Örgütlü suçlar ve yolsuzluklar ile savaşımda elde edilecek başarı,
gelişmiş bir ülke olmanın koşullarından birisidir.
Türkiye bu suçlarla mücadele üzerine düşen görevi, ceza hukuku kapsamında, Adalet Bakanlığı ve Jandarma Genel Komutanlığı ile Genel Müdürlüğümüz kanalıyla özverili ve gayretli bir şekilde sürdürmektedir. Nitekim, her biri ayrı fedakarlıklar sonucunda ortaya çıkan operasyonlar zaman zaman kamuoyuna yansımaktadır.
Ancak, bu kurumların mücadelesi tek başına yeterli değildir. Kamuoyunun, sivil toplum kuruluşlarının, basın-yayın organlarının yolsuzlukla mücadelede önemli bir işlev yüklenmesi gereklidir.
Yolsuzluğu azaltabilmek için
yapılan koordinesiz eylemler, tek başlarına sınırlı bir ilerleme sağlamanın
ötesine geçemezler.

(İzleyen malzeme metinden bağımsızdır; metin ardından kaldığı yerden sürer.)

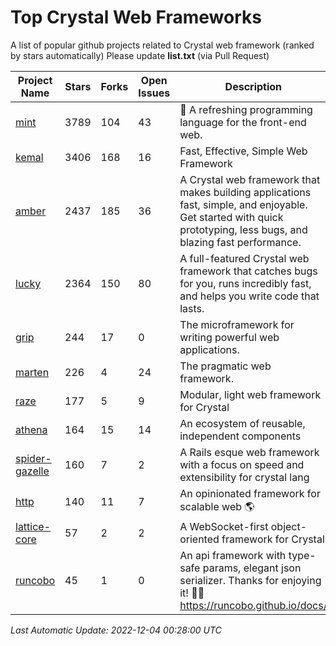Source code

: # Top Crystal Web Frameworks

A list of popular github projects related to Crystal web framework (ranked by stars automatically)
Please update **list.txt** (via Pull Request)

| Project Name | Stars | Forks | Open Issues | Description | Last Commit |
| ------------ | ----- | ----- | ----------- | ----------- | ----------- |
| [mint](https://github.com/mint-lang/mint) |3789|104|43|:leaves: A refreshing programming language for the front-end web.|2022-11-28T05:32:36Z|
| [kemal](https://github.com/kemalcr/kemal) |3406|168|16|Fast, Effective, Simple Web Framework|2022-10-09T10:54:10Z|
| [amber](https://github.com/amberframework/amber) |2437|185|36|A Crystal web framework that makes building applications fast, simple, and enjoyable. Get started with quick prototyping, less bugs, and blazing fast performance.|2022-11-21T15:16:36Z|
| [lucky](https://github.com/luckyframework/lucky) |2364|150|80|A full-featured Crystal web framework that catches bugs for you, runs incredibly fast, and helps you write code that lasts.|2022-11-30T16:10:52Z|
| [grip](https://github.com/grip-framework/grip) |244|17|0|The microframework for writing powerful web applications.|2022-11-25T17:10:52Z|
| [marten](https://github.com/martenframework/marten) |226|4|24|The pragmatic web framework.|2022-12-03T03:40:54Z|
| [raze](https://github.com/samueleaton/raze) |177|5|9|Modular, light web framework for Crystal|2021-01-02T01:20:01Z|
| [athena](https://github.com/athena-framework/athena) |164|15|14|An ecosystem of reusable, independent components|2022-11-18T19:00:22Z|
| [spider-gazelle](https://github.com/spider-gazelle/spider-gazelle) |160|7|2|A Rails esque web framework with a focus on speed and extensibility for crystal lang|2022-10-28T10:40:19Z|
| [http](https://github.com/onyxframework/http) |140|11|7|An opinionated framework for scalable web 🌎|2019-08-13T09:00:30Z|
| [lattice-core](https://github.com/jasonl99/lattice-core) |57|2|2|A WebSocket-first object-oriented framework for Crystal|2017-03-31T23:57:57Z|
| [runcobo](https://github.com/runcobo/runcobo) |45|1|0|An api framework with type-safe params, elegant json serializer. Thanks for enjoying it! 👻👻 https://runcobo.github.io/docs/|2022-03-16T06:43:35Z|

*Last Automatic Update: 2022-12-04 00:28:00 UTC*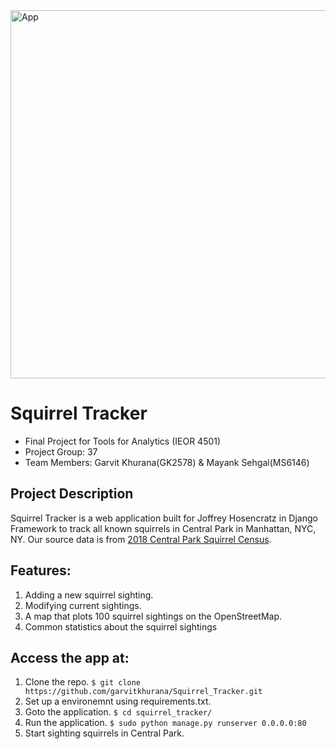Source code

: <img width="589" alt="App" src="https://user-images.githubusercontent.com/34378649/114943168-91a4dc80-9e13-11eb-8436-16096f8f5ac9.png">

# Squirrel Tracker
* Final Project for Tools for Analytics (IEOR 4501)
* Project Group: 37
* Team Members: Garvit Khurana(GK2578) & Mayank Sehgal(MS6146)

## Project Description
Squirrel Tracker is a web application built for Joffrey Hosencratz in Django Framework to track all known squirrels in Central Park in Manhattan, NYC, NY.
Our source data is from [2018 Central Park Squirrel Census](https://data.cityofnewyork.us/api/views/vfnx-vebw/rows.csv).

## Features:
1. Adding a new squirrel sighting.
2. Modifying current sightings.
3. A map that plots 100 squirrel sightings on the OpenStreetMap.
4. Common statistics about the squirrel sightings

## Access the app at:
1. Clone the repo. `$ git clone https://github.com/garvitkhurana/Squirrel_Tracker.git`
2. Set up a environemnt using requirements.txt.
3. Goto the application. `$ cd squirrel_tracker/`
4. Run the application. `$ sudo python manage.py runserver 0.0.0.0:80`
5. Start sighting squirrels in Central Park.
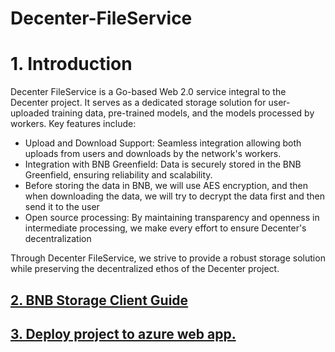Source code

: # Decenter-FileService

# 1. Introduction
Decenter FileService is a Go-based Web 2.0 service integral to the Decenter project. It serves as a dedicated storage solution for user-uploaded training data, pre-trained models, and the models processed by workers. Key features include:

- Upload and Download Support: Seamless integration allowing both uploads from users and downloads by the network's workers.
- Integration with BNB Greenfield: Data is securely stored in the BNB Greenfield, ensuring reliability and scalability.
-  Before storing the data in BNB, we will use AES encryption, and then when downloading the data, we will try to decrypt the data first and then send it to the user
- Open source processing: By maintaining transparency and openness in intermediate processing, we make every effort to ensure Decenter's decentralization

Through Decenter FileService, we strive to provide a robust storage solution while preserving the decentralized ethos of the Decenter project.
## [2. BNB Storage Client Guide](BnbStorageClient.md)

## [3. Deploy project to azure web app.](How_to_deploy.md)


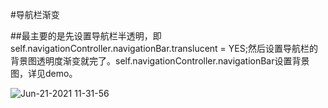 #导航栏渐变

##最主要的是先设置导航栏半透明，即self.navigationController.navigationBar.translucent = YES;然后设置导航栏的背景图透明度渐变就完了。self.navigationController.navigationBar设置背景图，详见demo。

![Jun-21-2021 11-31-56](https://user-images.githubusercontent.com/16496000/122724745-d2ebb980-d2a6-11eb-98b4-e6001bd607e4.gif)
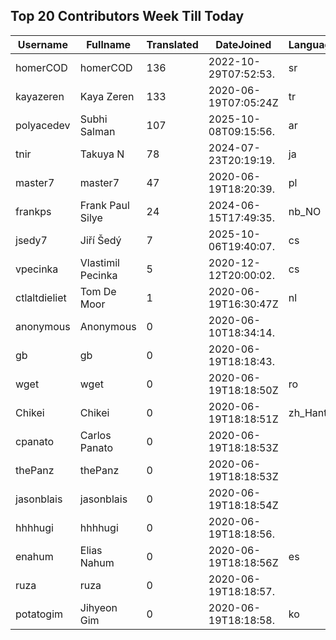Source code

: ## Top 20 Contributors Week Till Today ##
|Username|Fullname|Translated|DateJoined|Language|
|--------|--------|----------|----------|-------|
|homerCOD|homerCOD|136|2022-10-29T07:52:53.|sr|
|kayazeren|Kaya Zeren|133|2020-06-19T07:05:24Z|tr|
|polyacedev|Subhi Salman|107|2025-10-08T09:15:56.|ar|
|tnir|Takuya N|78|2024-07-23T20:19:19.|ja|
|master7|master7|47|2020-06-19T18:20:39.|pl|
|frankps|Frank Paul Silye|24|2024-06-15T17:49:35.|nb_NO|
|jsedy7|Jiří Šedý|7|2025-10-06T19:40:07.|cs|
|vpecinka|Vlastimil Pecinka|5|2020-12-12T20:00:02.|cs|
|ctlaltdieliet|Tom De Moor|1|2020-06-19T16:30:47Z|nl|
|anonymous|Anonymous|0|2020-06-10T18:34:14.||
|gb|gb|0|2020-06-19T18:18:43.||
|wget|wget|0|2020-06-19T18:18:50Z|ro|
|Chikei|Chikei|0|2020-06-19T18:18:51Z|zh_Hant|
|cpanato|Carlos Panato|0|2020-06-19T18:18:53Z||
|thePanz|thePanz|0|2020-06-19T18:18:53Z||
|jasonblais|jasonblais|0|2020-06-19T18:18:54Z||
|hhhhugi|hhhhugi|0|2020-06-19T18:18:56.||
|enahum|Elias  Nahum|0|2020-06-19T18:18:56Z|es|
|ruza|ruza|0|2020-06-19T18:18:57.||
|potatogim|Jihyeon Gim|0|2020-06-19T18:18:58.|ko|
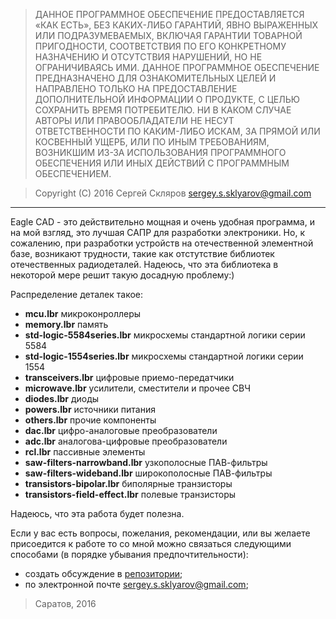 > ДАННОЕ ПРОГРАММНОЕ ОБЕСПЕЧЕНИЕ ПРЕДОСТАВЛЯЕТСЯ «КАК ЕСТЬ», БЕЗ КАКИХ-ЛИБО
> ГАРАНТИЙ, ЯВНО ВЫРАЖЕННЫХ ИЛИ ПОДРАЗУМЕВАЕМЫХ, ВКЛЮЧАЯ ГАРАНТИИ ТОВАРНОЙ
> ПРИГОДНОСТИ, СООТВЕТСТВИЯ ПО ЕГО КОНКРЕТНОМУ НАЗНАЧЕНИЮ И ОТСУТСТВИЯ
> НАРУШЕНИЙ, НО НЕ ОГРАНИЧИВАЯСЬ ИМИ. ДАННОЕ ПРОГРАММНОЕ ОБЕСПЕЧЕНИЕ
> ПРЕДНАЗНАЧЕНО ДЛЯ ОЗНАКОМИТЕЛЬНЫХ ЦЕЛЕЙ И НАПРАВЛЕНО ТОЛЬКО НА
> ПРЕДОСТАВЛЕНИЕ ДОПОЛНИТЕЛЬНОЙ ИНФОРМАЦИИ О ПРОДУКТЕ, С ЦЕЛЬЮ СОХРАНИТЬ ВРЕМЯ
> ПОТРЕБИТЕЛЮ. НИ В КАКОМ СЛУЧАЕ АВТОРЫ ИЛИ ПРАВООБЛАДАТЕЛИ НЕ НЕСУТ
> ОТВЕТСТВЕННОСТИ ПО КАКИМ-ЛИБО ИСКАМ, ЗА ПРЯМОЙ ИЛИ КОСВЕННЫЙ УЩЕРБ, ИЛИ
> ПО ИНЫМ ТРЕБОВАНИЯМ, ВОЗНИКШИМ ИЗ-ЗА ИСПОЛЬЗОВАНИЯ ПРОГРАММНОГО ОБЕСПЕЧЕНИЯ
> ИЛИ ИНЫХ ДЕЙСТВИЙ С ПРОГРАММНЫМ ОБЕСПЕЧЕНИЕМ.

> Copyright (C) 2016 Сергей Скляров <sergey.s.sklyarov@gmail.com>

---

Eagle CAD - это действительно мощная и очень удобная программа, 
и на мой взгляд, это лучшая САПР для разработки электроники.
Но, к сожалению, при разработки устройств на отечественной элементной базе,
возникают трудности, такие как отстутствие библиотек отечественных радиодеталей.
Надеюсь, что эта библиотека в некоторой мере решит такую досадную проблему:)


Распределение деталек такое:
* __mcu.lbr__                      микроконроллеры
* __memory.lbr__                   память
* __std-logic-5584series.lbr__     микросхемы стандартной логики серии 5584
* __std-logic-1554series.lbr__     микросхемы стандартной логики серии 1554
* __transceivers.lbr__             цифровые приемо-передатчики
* __microwave.lbr__                усилители, сместители и прочее СВЧ
* __diodes.lbr__                   диоды
* __powers.lbr__                   источники питания
* __others.lbr__                   прочие компоненты
* __dac.lbr__                      цифро-аналоговые преобразователи
* __adc.lbr__                      аналогова-цифровые преобразователи
* __rcl.lbr__                      пассивные элементы
* __saw-filters-narrowband.lbr__   узкополосные ПАВ-фильтры
* __saw-filters-wideband.lbr__     широкополосные ПАВ-фильтры
* __transistors-bipolar.lbr__      биполярные транзисторы
* __transistors-field-effect.lbr__ полевые транзисторы

Надеюсь, что эта работа будет полезна.

Если у вас есть вопросы, пожелания, рекомендации, или вы желаете присоедится к работе то
со мной можно связаться следующими способами (в порядке убывания предпочтительности):
- создать обсуждение в [репозитории](https://github.com/kirra-cat/rus-electronics-library/issues);
- по электронной почте [sergey.s.sklyarov@gmail.com](mailto:sergey.s.sklyarov@gmail.com);


> Саратов, 2016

Birçok alanda yürütülen yolsuzlukla mücadelenin, ancak
eşgüdüm içinde yapıldığında olumlu ve kalıcı etkileri görülebilir.
Günümüzde Yolsuzlukla mücadele, Devletlerin yanısıra, Birleşmiş Milletler, Avrupa Birliği, Dünya Bankası, Uluslararası Şeffaflık Örgütü (International Transparency) gibi uluslararası kuruluşların ve yerel sivil toplum örgütlerinin de önemle takip ettikleri bir konudur.
Ulusal düzeyde yapılan
yolsuzlukla mücadelenin, uluslararası işbirliği ile tamamlanması zorunluluğu
vardır.
BM’nin en kapsamlı Konvansiyonlarından biri olan; “Sınıraşan Örgütlü
Suçlarla Mücadele Sözleşmesi” 2000 yılı sonunda, Birleşmiş Milletler’e üye 124
ülke tarafından aynı anda imzalanmıştır.
Devletler arasında örgütlü suçları düzenleyen Ceza ve Ceza
Usul kanunlarının ilgili hükümleri bakımından bir harmonizasyonu hedefleyen bu
Sözleşme’nin dikkat çekici yönlerinden birisi de, yolsuzluk suçları bakımından
tüzel kişilerin de cezai sorumluluğunu öngörmesidir.
Ayrıca, “Yolsuzlukla Mücadele” başlıklı bir uluslararası Sözleşme hazırlanması için, yılda 3 oturum olmak üzere Viyana BM Ofisi’nde bir çalışma yürütülmesi, Eylül 2001’de, BM Viyana Ofisi Suçun Önlenmesi ve Ceza Adaleti Komisyonu’nca karara bağlanmıştır.
Yapılan çalışmalar,
yolsuzluğun tamamen yok edilemeyeceğini, ancak azaltılabileceğini
göstermektedir. Bu gerçekten hareketle, Uluslararası Şeffaflık Örgütü’nün özlü
bir biçimde ifade ettiği gibi, yolsuzlukla mücadele programlarının amacı
"yolsuzluğu, yüksek riskli düşük getirili bir suç" haline getirecek
sistemlerin tüm ülkelerde yerleşmesini sağlamak olmalıdır.
Değişken ve kompleks bir olgu olan yolsuzluğa karşı verilecek en iyi yanıt, günü gününe, dinamik ve kararlı bir şekilde yapılan mücadeledir; sorunu köküne inerek halletme çabasıdır.